Добрый день в отцову хату! Как живете-можете? Я здоров. Доехал даже очень хорошо. Учусь. Жалею, что при отъезде так забегался, что не сходил к дядьке проститься. Я у тетеньки старой прошу прощения, что не почитал ей на рождество,— теперь жалею, ведь она ж мне маленькому столько сказок рассказывала. И маме большое-большое спасибо за все, что напекла и наготовила мне сюда. Ехал — не хотел брать, а теперь в пансионе и пригодилось. Пишите какие новости, и все, все... Пускай Лавринька пишет чаще, как он учится, и др. Тата, простите за то, что на рождество было кое-что.
Ваш Лявон.
Перечитал письмо и увидел, что оно очень короткое и какое-то сухое. «Нет у меня к ним такой любви, как у них ко мне»,— подумал он и загрустил. «Бедные вы мои, родные мои! — подумал Лявон.— Век вечный вы тяжко трудитесь. А когда я приезжаю, никакой работы от меня не требуете, и даже не хотите, чтобы я работал. И все вы мне прощаете, все обиды, которые я причиняю вам из-за разницы в наших взглядах. Из последних возможностей учите меня... Хорошо, что назначили мне казенную стипендию, а то как бы вам тяжело было учить меня. Надеетесь, что выучусь — помогу вам. Но когда еще то будет? А несправедливый социальный порядок уже отрывает меня от вас, как кусок живого тела. Бывает, что и я не в силах помочь вам...»

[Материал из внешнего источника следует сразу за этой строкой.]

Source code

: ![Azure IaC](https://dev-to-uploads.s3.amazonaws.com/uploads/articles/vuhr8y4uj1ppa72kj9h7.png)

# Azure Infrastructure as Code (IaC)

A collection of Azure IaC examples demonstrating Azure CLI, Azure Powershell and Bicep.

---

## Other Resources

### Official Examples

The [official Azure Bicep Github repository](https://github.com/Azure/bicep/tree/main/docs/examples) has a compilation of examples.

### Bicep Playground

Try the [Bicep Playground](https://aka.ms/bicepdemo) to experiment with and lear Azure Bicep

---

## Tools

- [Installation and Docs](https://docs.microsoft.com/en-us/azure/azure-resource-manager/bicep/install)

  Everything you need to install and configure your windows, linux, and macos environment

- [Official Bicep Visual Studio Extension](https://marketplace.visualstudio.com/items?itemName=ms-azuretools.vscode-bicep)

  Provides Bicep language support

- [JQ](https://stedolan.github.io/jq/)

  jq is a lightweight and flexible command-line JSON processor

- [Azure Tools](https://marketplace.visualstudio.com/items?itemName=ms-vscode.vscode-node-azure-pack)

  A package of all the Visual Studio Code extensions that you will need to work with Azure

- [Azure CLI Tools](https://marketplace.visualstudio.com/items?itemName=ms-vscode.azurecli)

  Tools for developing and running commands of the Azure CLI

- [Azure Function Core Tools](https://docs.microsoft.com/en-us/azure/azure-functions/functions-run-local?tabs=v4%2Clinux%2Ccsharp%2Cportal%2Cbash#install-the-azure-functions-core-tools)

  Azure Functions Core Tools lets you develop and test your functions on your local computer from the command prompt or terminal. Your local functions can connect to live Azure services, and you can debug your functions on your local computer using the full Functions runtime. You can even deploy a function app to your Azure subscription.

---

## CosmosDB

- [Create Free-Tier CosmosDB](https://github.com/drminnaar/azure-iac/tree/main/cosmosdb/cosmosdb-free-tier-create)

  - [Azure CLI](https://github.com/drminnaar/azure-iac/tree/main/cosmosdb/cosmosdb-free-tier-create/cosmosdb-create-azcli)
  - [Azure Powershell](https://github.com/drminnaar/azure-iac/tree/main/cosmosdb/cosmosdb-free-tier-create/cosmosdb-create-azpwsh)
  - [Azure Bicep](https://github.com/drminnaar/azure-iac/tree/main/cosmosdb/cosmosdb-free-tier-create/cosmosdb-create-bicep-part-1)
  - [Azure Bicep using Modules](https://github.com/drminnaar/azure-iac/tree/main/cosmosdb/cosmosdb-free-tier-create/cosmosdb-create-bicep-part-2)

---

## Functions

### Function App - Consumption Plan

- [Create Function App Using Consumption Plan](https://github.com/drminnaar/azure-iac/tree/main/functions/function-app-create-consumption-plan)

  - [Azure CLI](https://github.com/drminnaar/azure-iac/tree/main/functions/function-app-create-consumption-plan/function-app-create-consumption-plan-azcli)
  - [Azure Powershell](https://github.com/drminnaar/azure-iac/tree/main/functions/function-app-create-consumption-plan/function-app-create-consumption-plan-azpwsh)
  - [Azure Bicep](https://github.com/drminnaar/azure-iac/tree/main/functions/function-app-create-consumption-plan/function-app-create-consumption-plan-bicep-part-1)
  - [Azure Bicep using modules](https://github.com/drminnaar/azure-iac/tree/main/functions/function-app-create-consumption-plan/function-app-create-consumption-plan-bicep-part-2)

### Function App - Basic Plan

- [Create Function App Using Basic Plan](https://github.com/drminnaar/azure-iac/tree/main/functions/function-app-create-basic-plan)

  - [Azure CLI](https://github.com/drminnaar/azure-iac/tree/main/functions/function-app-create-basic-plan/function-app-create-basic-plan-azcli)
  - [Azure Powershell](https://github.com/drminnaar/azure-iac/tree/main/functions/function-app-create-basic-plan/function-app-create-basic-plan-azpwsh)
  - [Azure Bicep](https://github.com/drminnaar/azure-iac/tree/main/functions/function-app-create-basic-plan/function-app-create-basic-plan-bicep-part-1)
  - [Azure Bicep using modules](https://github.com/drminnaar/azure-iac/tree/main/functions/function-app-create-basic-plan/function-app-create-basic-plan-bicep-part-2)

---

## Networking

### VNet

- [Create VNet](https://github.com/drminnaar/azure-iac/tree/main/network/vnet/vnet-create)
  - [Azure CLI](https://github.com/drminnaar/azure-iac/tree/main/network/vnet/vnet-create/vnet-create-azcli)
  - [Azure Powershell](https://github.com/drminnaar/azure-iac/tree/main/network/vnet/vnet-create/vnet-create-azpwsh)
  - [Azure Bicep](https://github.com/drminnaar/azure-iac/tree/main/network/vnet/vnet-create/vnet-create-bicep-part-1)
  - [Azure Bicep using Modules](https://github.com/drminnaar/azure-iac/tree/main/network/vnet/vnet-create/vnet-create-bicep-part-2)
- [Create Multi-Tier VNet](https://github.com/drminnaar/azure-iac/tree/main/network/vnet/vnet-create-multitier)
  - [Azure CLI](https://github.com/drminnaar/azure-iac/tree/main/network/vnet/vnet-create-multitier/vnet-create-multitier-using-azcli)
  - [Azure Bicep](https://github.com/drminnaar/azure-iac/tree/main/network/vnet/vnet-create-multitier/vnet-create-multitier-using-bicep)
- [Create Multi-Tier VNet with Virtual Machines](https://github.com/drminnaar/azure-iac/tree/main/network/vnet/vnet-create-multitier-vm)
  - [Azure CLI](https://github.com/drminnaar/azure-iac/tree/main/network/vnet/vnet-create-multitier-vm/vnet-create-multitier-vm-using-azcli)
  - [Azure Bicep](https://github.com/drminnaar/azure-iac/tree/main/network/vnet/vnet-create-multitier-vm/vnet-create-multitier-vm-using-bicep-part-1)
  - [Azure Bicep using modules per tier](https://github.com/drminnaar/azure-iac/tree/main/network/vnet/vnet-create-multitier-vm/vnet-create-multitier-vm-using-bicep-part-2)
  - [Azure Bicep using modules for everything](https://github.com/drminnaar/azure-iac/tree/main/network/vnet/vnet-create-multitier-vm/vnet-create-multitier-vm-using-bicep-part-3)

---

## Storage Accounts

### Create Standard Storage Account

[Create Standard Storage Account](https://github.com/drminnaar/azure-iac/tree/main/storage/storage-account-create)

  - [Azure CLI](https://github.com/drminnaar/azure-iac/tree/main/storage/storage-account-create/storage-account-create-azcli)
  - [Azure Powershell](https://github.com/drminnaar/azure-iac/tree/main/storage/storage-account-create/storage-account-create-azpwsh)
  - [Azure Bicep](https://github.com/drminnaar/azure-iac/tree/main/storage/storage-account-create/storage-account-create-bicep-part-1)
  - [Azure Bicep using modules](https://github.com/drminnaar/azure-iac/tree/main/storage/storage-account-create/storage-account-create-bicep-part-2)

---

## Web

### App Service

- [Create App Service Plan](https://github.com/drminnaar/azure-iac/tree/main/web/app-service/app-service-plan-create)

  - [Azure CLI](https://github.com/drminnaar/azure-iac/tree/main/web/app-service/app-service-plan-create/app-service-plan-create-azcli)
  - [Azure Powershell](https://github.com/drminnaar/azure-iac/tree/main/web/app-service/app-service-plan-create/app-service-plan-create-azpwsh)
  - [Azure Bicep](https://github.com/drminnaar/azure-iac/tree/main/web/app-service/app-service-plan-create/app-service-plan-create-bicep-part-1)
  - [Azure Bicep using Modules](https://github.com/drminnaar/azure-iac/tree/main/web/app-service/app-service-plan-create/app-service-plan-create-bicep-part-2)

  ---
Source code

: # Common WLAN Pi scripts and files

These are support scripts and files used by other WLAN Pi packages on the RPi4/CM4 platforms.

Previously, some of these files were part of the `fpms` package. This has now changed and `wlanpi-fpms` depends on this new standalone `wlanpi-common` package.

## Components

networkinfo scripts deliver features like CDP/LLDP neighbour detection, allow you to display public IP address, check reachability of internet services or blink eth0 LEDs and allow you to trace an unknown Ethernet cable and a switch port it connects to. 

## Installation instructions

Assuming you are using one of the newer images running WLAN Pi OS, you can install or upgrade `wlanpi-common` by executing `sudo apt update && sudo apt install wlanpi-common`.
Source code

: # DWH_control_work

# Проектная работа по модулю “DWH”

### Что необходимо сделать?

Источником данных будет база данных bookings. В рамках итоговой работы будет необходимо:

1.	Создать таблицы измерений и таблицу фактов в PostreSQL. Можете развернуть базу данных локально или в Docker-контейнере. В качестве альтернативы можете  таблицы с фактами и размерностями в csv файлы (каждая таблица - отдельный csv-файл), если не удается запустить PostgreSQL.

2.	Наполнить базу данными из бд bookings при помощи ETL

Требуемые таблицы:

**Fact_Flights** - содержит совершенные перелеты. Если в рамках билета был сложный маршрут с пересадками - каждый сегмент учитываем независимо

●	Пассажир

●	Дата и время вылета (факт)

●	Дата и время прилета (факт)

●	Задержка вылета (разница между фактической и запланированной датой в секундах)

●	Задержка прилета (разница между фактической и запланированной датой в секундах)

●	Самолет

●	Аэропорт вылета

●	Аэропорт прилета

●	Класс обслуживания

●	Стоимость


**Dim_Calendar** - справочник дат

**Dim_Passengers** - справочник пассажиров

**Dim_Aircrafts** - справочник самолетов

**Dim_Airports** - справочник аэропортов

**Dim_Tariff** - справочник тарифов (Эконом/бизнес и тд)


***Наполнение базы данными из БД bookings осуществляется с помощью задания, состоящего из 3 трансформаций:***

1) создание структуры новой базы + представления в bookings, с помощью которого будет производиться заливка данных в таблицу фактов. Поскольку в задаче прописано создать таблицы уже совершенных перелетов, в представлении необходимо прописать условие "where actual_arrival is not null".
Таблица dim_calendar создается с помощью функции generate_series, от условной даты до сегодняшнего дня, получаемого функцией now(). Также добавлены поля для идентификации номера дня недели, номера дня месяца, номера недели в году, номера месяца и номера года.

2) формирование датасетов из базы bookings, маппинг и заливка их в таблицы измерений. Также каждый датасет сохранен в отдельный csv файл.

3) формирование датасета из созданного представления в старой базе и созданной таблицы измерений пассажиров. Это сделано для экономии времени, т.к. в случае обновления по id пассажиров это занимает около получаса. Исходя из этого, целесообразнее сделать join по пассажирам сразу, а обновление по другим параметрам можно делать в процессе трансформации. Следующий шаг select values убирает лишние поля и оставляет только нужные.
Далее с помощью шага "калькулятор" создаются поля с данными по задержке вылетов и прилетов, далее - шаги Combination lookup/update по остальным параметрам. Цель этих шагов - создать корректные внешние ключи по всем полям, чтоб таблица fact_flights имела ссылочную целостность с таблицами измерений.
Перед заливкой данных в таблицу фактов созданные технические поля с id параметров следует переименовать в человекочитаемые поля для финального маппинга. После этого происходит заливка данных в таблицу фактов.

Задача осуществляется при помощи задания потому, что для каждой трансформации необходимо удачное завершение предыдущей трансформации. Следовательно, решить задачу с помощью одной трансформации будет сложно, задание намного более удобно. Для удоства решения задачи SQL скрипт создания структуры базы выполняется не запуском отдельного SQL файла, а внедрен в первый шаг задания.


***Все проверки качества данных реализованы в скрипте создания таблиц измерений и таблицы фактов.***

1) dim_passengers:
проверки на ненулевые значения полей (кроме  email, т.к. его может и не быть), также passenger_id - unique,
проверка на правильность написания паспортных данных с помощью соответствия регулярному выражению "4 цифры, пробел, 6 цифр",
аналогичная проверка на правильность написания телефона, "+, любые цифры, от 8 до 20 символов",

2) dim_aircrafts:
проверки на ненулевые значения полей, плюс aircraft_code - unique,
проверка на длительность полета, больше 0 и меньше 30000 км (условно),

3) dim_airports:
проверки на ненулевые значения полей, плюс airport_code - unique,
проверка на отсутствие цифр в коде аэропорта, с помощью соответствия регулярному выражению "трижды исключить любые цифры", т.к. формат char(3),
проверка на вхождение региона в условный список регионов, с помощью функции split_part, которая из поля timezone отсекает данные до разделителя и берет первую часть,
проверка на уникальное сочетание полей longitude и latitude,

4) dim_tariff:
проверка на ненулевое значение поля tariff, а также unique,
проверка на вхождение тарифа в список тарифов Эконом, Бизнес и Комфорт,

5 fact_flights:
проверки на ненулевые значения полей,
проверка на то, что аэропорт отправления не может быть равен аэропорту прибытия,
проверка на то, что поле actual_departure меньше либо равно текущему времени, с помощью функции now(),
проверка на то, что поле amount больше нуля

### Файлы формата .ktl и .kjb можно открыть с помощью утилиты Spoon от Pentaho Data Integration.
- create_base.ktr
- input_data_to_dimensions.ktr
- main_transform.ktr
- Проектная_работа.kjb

Лявон вспомнил о своих переживаниях на ученическом балу — поистине, поистине панском балу. Видно, мало кто из учеников чувствовал там то же, что Лявон, ведь все они в большинстве дети разных подпанков, панских управляющих и сами лезут в господа. Были господа — учителя с женами, были именитые граждане города, вся черная сотня, и все разряженные, Чистые, холеные, богатые. И Лявон среди них — и с виду — как свой среди своих... И думал он тогда: «Вот я — пан, развлекаюсь тут с панами, позабыв про Темнолесье, а хоть бы и вспомнил про него, все равно не смог бы привести сюда своего отца-мужика, свою мать-мужичку с их простой речью, со всем тем, что у них ничуть не хуже здешнего, панского, но презираемо, недопустимо... О, пошли нам, судьба, нашу, свою жизнь, нашу, свою культуру, чтобы все мы свои в своем родном краю могли собираться здесь со своими обычаями, своими идеалами. Мы трудимся, мы испокон веков у себя дома, мы имеем право. Что общего у нас с этой стаей черного воронья, которая будто бы составляет мозговую часть Беларуси? Между Темнолесьем и этой стаей — вечная, непреодолимая бездна. Долой этих чертей, потому что здесь наше место!..» Кипел тогда Лявон бессильной враждой ко всем, кто здесь был. И даже сейчас, как вспомнил, навернулись слезы... Однако ж не годится плакать! Надо бороться, а не плакать! Лявон ощутил в себе твердую волю, отвагу, уверенность в своих способностях и силах. Он вынул из парты «Песни жальбы» Якуба Коласа, раскрыл общую тетрадь и на чистой странице, как раз посредине, написал крупными буквами, чтобы всегда иметь написанное перед глазами:
Адно мы добра ведаем:
Хоць вечна мы блукаемся,
А ўсё ж такі хоць некалі,
А праўды дачакаемся.
VIIІ
Тут обойдется без эпиграфа,
а можно было бы поставить такой:
«Сознание определяется бытием...»
И потекла она — обычная, повседневная, будничная жизнь... И в школе, и в городе, и в Темнолесье.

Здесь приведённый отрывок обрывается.